Therapeutic targeting of founding driver mutations within the “trunk” of a cancer and not the passenger mutations found in the branches of the tumor is an appealing strategy. The founding driver mutations are found in the trunk of the tumor and these are present in all the subclones. Heterogeneous mutations are found within the branches of the tumor and are found in different regions of the tumor. Targeting mutations found in all tumor cells therefore is a better strategy to eradicate cancer than targeting mutations within a fraction of tumor cells.
Tumors exhibiting many branches are difficult to treat due to the potential presence of subclones that are resistant to therapy (Cooke et al., 2011; Fisher et al., 2013; Turner and Reis-Filho, 2012; Yap et al., 2012). Therapy may actually apply selective pressure favoring the resistant subclone, resulting in the generation of new dominant clones after therapy (Fig. 5) (Ding et al., 2012; Johnson et al., 2014; Turner and Reis-Filho, 2012). In addition, microenvironmental factors and treatment selection pressure may act on the present cancer cell subclones, influencing their behaviors as drivers and passenger events (Fisher et al., 2013; Wu et al., 2012; Yap et al., 2012).

The influence of intratumor heterogeneity on tumor cell response to targeted therapy. Targeted therapy can result in a resistant subclone, occurring at low frequency in the solid tumor, to become the dominant clone after treatment. The implication of such a scenario is that all subclones must be identified in a tumor during biomarker discovery.

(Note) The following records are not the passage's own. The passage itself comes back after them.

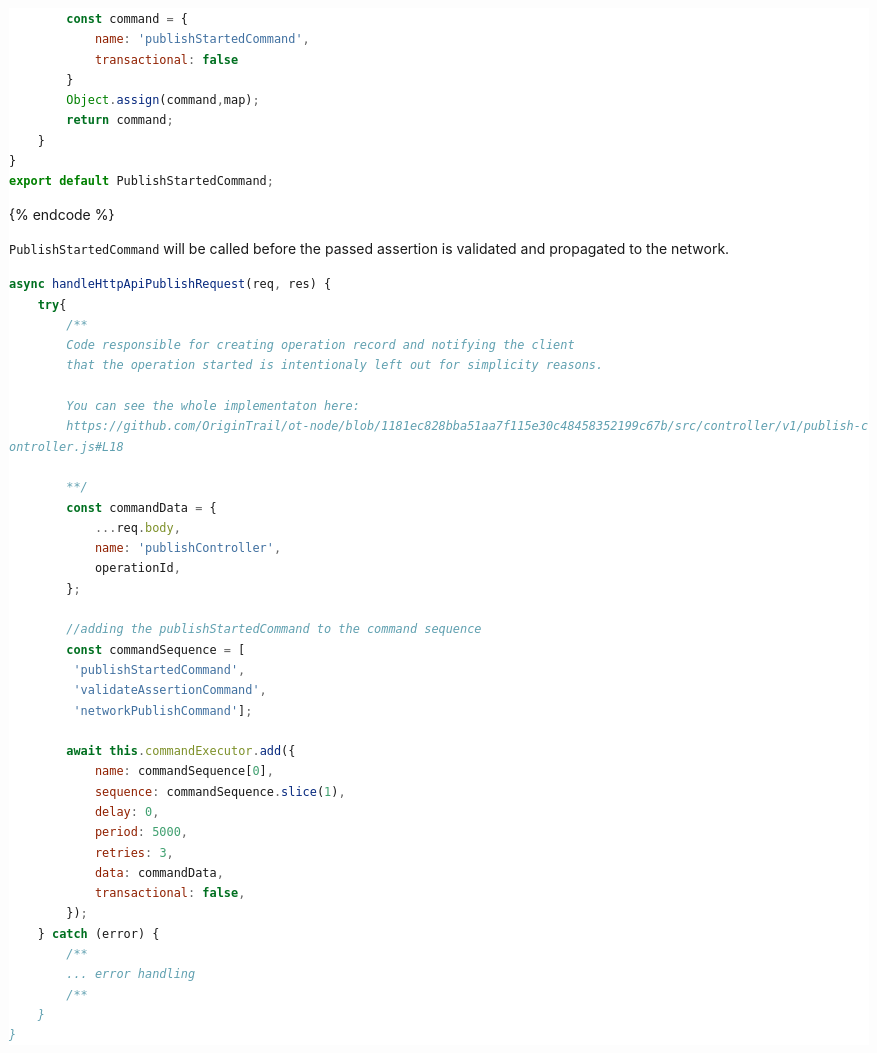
 ```javascript
        const command = {
            name: 'publishStartedCommand',
            transactional: false
        }
        Object.assign(command,map);
        return command;
    }
}
export default PublishStartedCommand;
```
{% endcode %}

`PublishStartedCommand` will be called before the passed assertion is validated and propagated to the network. &#x20;

```javascript
async handleHttpApiPublishRequest(req, res) {
    try{
        /**
        Code responsible for creating operation record and notifying the client
        that the operation started is intentionaly left out for simplicity reasons.
        
        You can see the whole implementaton here:
        https://github.com/OriginTrail/ot-node/blob/1181ec828bba51aa7f115e30c48458352199c67b/src/controller/v1/publish-controller.js#L18
 
        **/
        const commandData = {
            ...req.body,
            name: 'publishController',
            operationId,
        };
        
        //adding the publishStartedCommand to the command sequence
        const commandSequence = [
         'publishStartedCommand',
         'validateAssertionCommand',
         'networkPublishCommand'];

        await this.commandExecutor.add({
            name: commandSequence[0],
            sequence: commandSequence.slice(1),
            delay: 0,
            period: 5000,
            retries: 3,
            data: commandData,
            transactional: false,
        });
    } catch (error) {
        /**
        ... error handling
        /**
    }
}
```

Indeed, it has been shown that driver events may require the presence of passenger events to continue in tumors. Biomarker discovery will have to content with the identification of even low-frequency subclones in solid tumors as these may confer drug resistance. Combination therapy is a better option to take care of most of the subclones present in tumors. Opportunities do exist before clonal expansion to treat the tumor by targeting the driver mutation (Gerlinger and Swanton, 2010). Importantly, oncologists must acknowledge that chemoresistance is a result of factors beyond just tumor heterogeneity. Chemoresistance can be caused by microenvironmental factors as well as nonmutational and epigenetic mechanisms (Lackner et al., 2012; Senthebane et al., 2017; Zhu et al., 2017).
Personalized medicine employing “omics” techniques such as next-generation sequencing as stratification tools does not consider the frequencies of subclones (McGranahan and Swanton, 2015). Several regimes targeting, for example, the PI3K pathway, do so against evidence showing that several members of this pathway are subclonal in many cancers (Basset and Guillermet-Guibert, 2017; Katoh and Katoh, 2017; Mann et al., 2016). It is imperative that we understand the complex nature of the interactions between subclones in cancers for clinical decisions as the targeting of dominant driver mutations is no longer sufficient (Yap et al., 2012).
It is also important to understand subclonal dynamics during treatment and posttherapy. Therapy, if continued in the presence of a resistant subclone, can actually result in the acceleration of tumor progression or the activation of survival pathways in cancer cells. Some subclones that are barely detectable at presentation can drive resistance to therapy. Thus, combinatorial therapy strategies, including the use of both chemotherapy and immunotherapy, may be the only option during treatment to counteract the existence of resistant subclones present in a tumor (Ding et al., 2012). Attempts at treating all subclones in a solid tumor and the use of combination therapy, however, bring issues such as overtreatment resulting in toxicity and economics into play, and these may limit the utility of “omics” techniques and combination therapy (Turner and Reis-Filho, 2012).
Targeted therapy is reliant on predictive biomarkers that can predict the response of tumors to drugs. Drug resistance, however, is multifactorial and as such, it is challenging to predict drug response based on just biomarkers. This is true since tumor heterogeneity and sampling bias can affect the biomarkers discovered or identified. Low frequency occurring clones may be considered insignificant during biomarker discovery, but may determine drug resistance. Currently, biomarkers obtained using cancer cells are obtained from the primary tumor direct targeted therapy (Punt et al., 2017; Turner and Reis-Filho, 2012; Zhang et al., 2016a).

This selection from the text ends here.